**TASK DETAILS:** Every entry that follows should be reproduced exactly.

*** DATA FOR THE TASK Section Begins ***

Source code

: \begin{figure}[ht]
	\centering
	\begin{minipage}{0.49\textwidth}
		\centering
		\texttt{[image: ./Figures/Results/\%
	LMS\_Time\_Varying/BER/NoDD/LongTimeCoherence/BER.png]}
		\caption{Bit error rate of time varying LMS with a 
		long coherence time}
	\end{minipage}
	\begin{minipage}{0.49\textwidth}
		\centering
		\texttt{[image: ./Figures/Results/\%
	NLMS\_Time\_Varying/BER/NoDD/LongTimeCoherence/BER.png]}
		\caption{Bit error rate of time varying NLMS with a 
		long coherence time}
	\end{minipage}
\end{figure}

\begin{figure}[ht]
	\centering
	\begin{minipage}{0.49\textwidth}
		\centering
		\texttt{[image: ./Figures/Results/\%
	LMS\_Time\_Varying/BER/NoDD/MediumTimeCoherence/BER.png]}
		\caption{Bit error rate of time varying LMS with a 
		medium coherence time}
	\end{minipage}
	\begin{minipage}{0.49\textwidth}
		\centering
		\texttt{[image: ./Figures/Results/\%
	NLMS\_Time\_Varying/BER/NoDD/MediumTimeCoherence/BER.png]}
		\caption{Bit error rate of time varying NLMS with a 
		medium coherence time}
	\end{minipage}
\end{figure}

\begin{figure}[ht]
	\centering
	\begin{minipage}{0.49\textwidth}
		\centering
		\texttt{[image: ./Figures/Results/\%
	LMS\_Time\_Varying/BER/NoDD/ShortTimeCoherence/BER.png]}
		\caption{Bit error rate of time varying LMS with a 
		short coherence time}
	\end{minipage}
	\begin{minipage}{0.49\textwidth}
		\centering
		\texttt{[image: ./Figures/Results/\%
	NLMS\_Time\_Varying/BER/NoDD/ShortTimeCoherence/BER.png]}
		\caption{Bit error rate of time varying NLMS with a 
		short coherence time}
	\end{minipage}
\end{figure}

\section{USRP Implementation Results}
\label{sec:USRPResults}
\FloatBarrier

*** DATA FOR THE TASK Section Ends ***

**TASK RESPONSE:**
Source code

: \begin{figure}[ht]
	\centering
	\begin{minipage}{0.49\textwidth}
		\centering
		\texttt{[image: ./Figures/Results/\%
	LMS\_Time\_Varying/BER/NoDD/LongTimeCoherence/BER.png]}
		\caption{Bit error rate of time varying LMS with a 
		long coherence time}
	\end{minipage}
	\begin{minipage}{0.49\textwidth}
		\centering
		\texttt{[image: ./Figures/Results/\%
	NLMS\_Time\_Varying/BER/NoDD/LongTimeCoherence/BER.png]}
		\caption{Bit error rate of time varying NLMS with a 
		long coherence time}
	\end{minipage}
\end{figure}

\begin{figure}[ht]
	\centering
	\begin{minipage}{0.49\textwidth}
		\centering
		\texttt{[image: ./Figures/Results/\%
	LMS\_Time\_Varying/BER/NoDD/MediumTimeCoherence/BER.png]}
		\caption{Bit error rate of time varying LMS with a 
		medium coherence time}
	\end{minipage}
	\begin{minipage}{0.49\textwidth}
		\centering
		\texttt{[image: ./Figures/Results/\%
	NLMS\_Time\_Varying/BER/NoDD/MediumTimeCoherence/BER.png]}
		\caption{Bit error rate of time varying NLMS with a 
		medium coherence time}
	\end{minipage}
\end{figure}

\begin{figure}[ht]
	\centering
	\begin{minipage}{0.49\textwidth}
		\centering
		\texttt{[image: ./Figures/Results/\%
	LMS\_Time\_Varying/BER/NoDD/ShortTimeCoherence/BER.png]}
		\caption{Bit error rate of time varying LMS with a 
		short coherence time}
	\end{minipage}
	\begin{minipage}{0.49\textwidth}
		\centering
		\texttt{[image: ./Figures/Results/\%
	NLMS\_Time\_Varying/BER/NoDD/ShortTimeCoherence/BER.png]}
		\caption{Bit error rate of time varying NLMS with a 
		short coherence time}
	\end{minipage}
\end{figure}

\section{USRP Implementation Results}
\label{sec:USRPResults}
\FloatBarrier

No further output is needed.